Do we need ‘NEW’?:Rethinking Trends Through Emotional Connections, Sustainable Design, and Cultural Heritage

The design industry, in its pursuit of novelty and profit, often sidelines longevity, cultural heritage, and ecological responsibility—a tension epitomized by the furniture sector’s reliance on disposable, trend-driven products. This thesis interrogates these systemic shortcomings through the lens of furniture design, where the rise of "fast furniture" mirrors a broader crisis: industries prioritizing mass production over meaningful innovation, convenience over craftsmanship, and extraction over equity. By centering India’s ancestral practices of upcycling and heirloom preservation, the work challenges the linear "take-make-waste" model dominating modern design, proposing instead a modular, adaptive bed system that embodies circularity and emotional durability.
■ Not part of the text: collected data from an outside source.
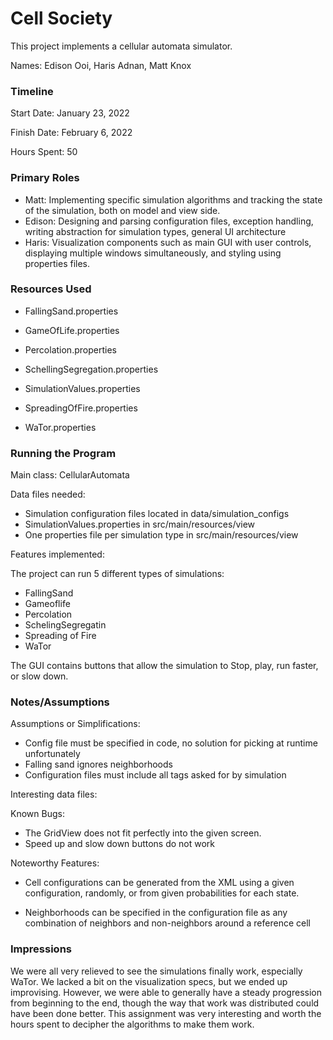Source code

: Cell Society
====

This project implements a cellular automata simulator.

Names: Edison Ooi, Haris Adnan, Matt Knox


### Timeline

Start Date: January 23, 2022

Finish Date: February 6, 2022

Hours Spent: 50

### Primary Roles
* Matt: Implementing specific simulation algorithms and tracking the state of
the simulation, both on model and view side.
* Edison: Designing and parsing configuration files, exception handling, writing 
abstraction for simulation types, general UI architecture
* Haris: Visualization components such as main GUI with user controls, displaying
multiple windows simultaneously, and styling using properties files.


### Resources Used
* FallingSand.properties

* GameOfLife.properties

* Percolation.properties

* SchellingSegregation.properties

* SimulationValues.properties

* SpreadingOfFire.properties

* WaTor.properties



### Running the Program

Main class: CellularAutomata

Data files needed: 
* Simulation configuration files located in data/simulation_configs
* SimulationValues.properties in src/main/resources/view
* One properties file per simulation type in src/main/resources/view

Features implemented:

The project can run 5 different types of simulations:

* FallingSand
* Gameoflife
* Percolation
* SchelingSegregatin
* Spreading of Fire
* WaTor

The GUI contains buttons that allow the simulation to Stop, play, run faster, or slow down.



### Notes/Assumptions

Assumptions or Simplifications:
* Config file must be specified in code, no solution for picking at runtime unfortunately
* Falling sand ignores neighborhoods
* Configuration files must include all tags asked for by simulation

Interesting data files:

Known Bugs:
* The GridView does not fit perfectly into the given screen. 
* Speed up and slow down buttons do not work

Noteworthy Features: 
* Cell configurations can be generated from the XML using a given configuration,
randomly, or from given probabilities for each state.

* Neighborhoods can be specified in the configuration file as any combination of
neighbors and non-neighbors around a reference cell


### Impressions

We were all very relieved to see the simulations finally work, especially WaTor. We lacked a bit on the visualization specs, but we ended up improvising. 
However, we were able to generally have a steady progression from beginning to the end, though the way that work was distributed could have been done better.
This assignment was very interesting and worth the hours spent to decipher the algorithms to make them work.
Drawing from Jenga-like modularity and the Indian ethos of jugaad (problem solving with limited resource), this thesis applies the concepts of Jugaad from lived experience, responding to the practical necessity of modular function into a sustainable ethos, using the example of furniture adapting to users’ evolving lives. This approach not only critiques the furniture industry’s environmental and cultural costs but also illuminates a path forward for the design field at large. By redefining value as communal rather than commercial—prioritizing repair, local materials, and intergenerational storytelling—the project demonstrates how design can honor planetary boundaries while nurturing human connection.
Ultimately, this thesis positions furniture as a microcosm of design’s broader failures and possibilities, arguing that sustainability demands a return to practices rooted in care, adaptability, and cultural memory. It calls for an industry-wide shift from capitalist disposability to regenerative systems, where objects serve as dynamic companions rather than transient commodities.